I was thinking about how our culture views gift-giving and relationships here in America. Christmastime comes with a flurry of presents, but after working in retail sales, I recognized a bizarre trend that many other cultures don't partake in, returning.
I will start first by discussing gifts. Honestly, gift receipts to me say, here is a gift that someone put time and effort into picking out for you, but if you don't like it, pick something else out. Where is the value in being grateful? What would it look like to keep the gifts we are given and just enjoy them? By returning them and exchanging or just asking for the money in return, we are completely "rejecting" the present. I cannot count how many times I have helped customers with a return that they didn't want the original buyer knowing about. We may not like the cat sweater given to us for our birthday or Christmas, but if someone near and dear to us gave it, we can probably find some importance in the feline fashion.
Taking a more serious approach, let's talk divorce, another harsh form of embracing a return policy perspective. "This person didn't work for me, I want to return and find a new one" (please note for cases of infidelity or abuse I am not advocating to remain in a dangerous or unfaithful situation). What do our relationships with people say about our value of partnership and love?

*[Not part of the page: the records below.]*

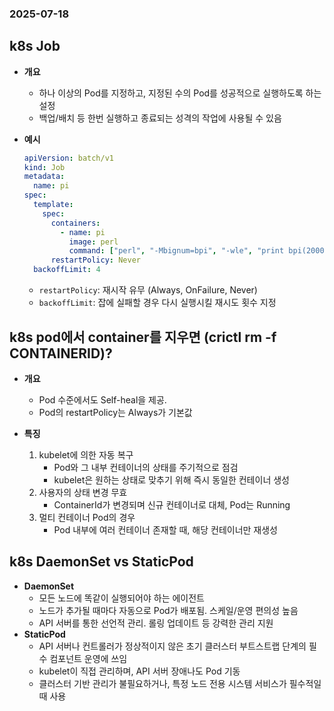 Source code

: ### 2025-07-18

## k8s Job
- **개요**
  - 하나 이상의 Pod를 지정하고, 지정된 수의 Pod를 성공적으로 실행하도록 하는 설정
  - 백업/배치 등 한번 실행하고 종료되는 성격의 작업에 사용될 수 있음

- **예시**
    ```yaml
    apiVersion: batch/v1
    kind: Job
    metadata:
      name: pi
    spec:
      template:
        spec:
          containers:
            - name: pi
              image: perl
              command: ["perl", "-Mbignum=bpi", "-wle", "print bpi(2000)"]
          restartPolicy: Never
      backoffLimit: 4
    ```
  - `restartPolicy`: 재시작 유무 (Always, OnFailure, Never)
  - `backoffLimit`: 잡에 실패할 경우 다시 실행시킬 재시도 횟수 지정

## k8s pod에서 container를 지우면 (crictl rm -f CONTAINERID)?
- **개요**
  - Pod 수준에서도 Self-heal을 제공.
  - Pod의 restartPolicy는 Always가 기본값

- **특징**
  1. kubelet에 의한 자동 복구
     - Pod와 그 내부 컨테이너의 상태를 주기적으로 점검
     - kubelet은 원하는 상태로 맞추기 위해 즉시 동일한 컨테이너 생성
  2. 사용자의 상태 변경 무효
     - ContainerId가 변경되며 신규 컨테이너로 대체, Pod는 Running
  3. 멀티 컨테이너 Pod의 경우
     - Pod 내부에 여러 컨테이너 존재할 때, 해당 컨테이너만 재생성

## k8s DaemonSet vs StaticPod
- **DaemonSet**
  - 모든 노드에 똑같이 실행되어야 하는 에이전트
  - 노드가 추가될 때마다 자동으로 Pod가 배포됨. 스케일/운영 편의성 높음
  - API 서버를 통한 선언적 관리. 롤링 업데이트 등 강력한 관리 지원
- **StaticPod**
  - API 서버나 컨트롤러가 정상적이지 않은 초기 클러스터 부트스트랩 단계의 필수 컴포넌트 운영에 쓰임
  - kubelet이 직접 관리하며, API 서버 장애나도 Pod 기동
  - 클러스터 기반 관리가 불필요하거나, 특정 노드 전용 시스템 서비스가 필수적일 때 사용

How about in friendships? Surface-level friendships say you upset me or you don't agree with me, now I want a new friend. Buy. Dislike. Return. Exchange. Repeat.
Challenge: Who and what are you exchanging? Why are you letting go of things so easily? Is it maybe because you don't want to deal with the "problems" or because there is good reason to re-evaluate the relationship or gift? Take five minutes today and see, do you actually need to embrace the return policy perspective, or can you hold on even if things are less than favorable?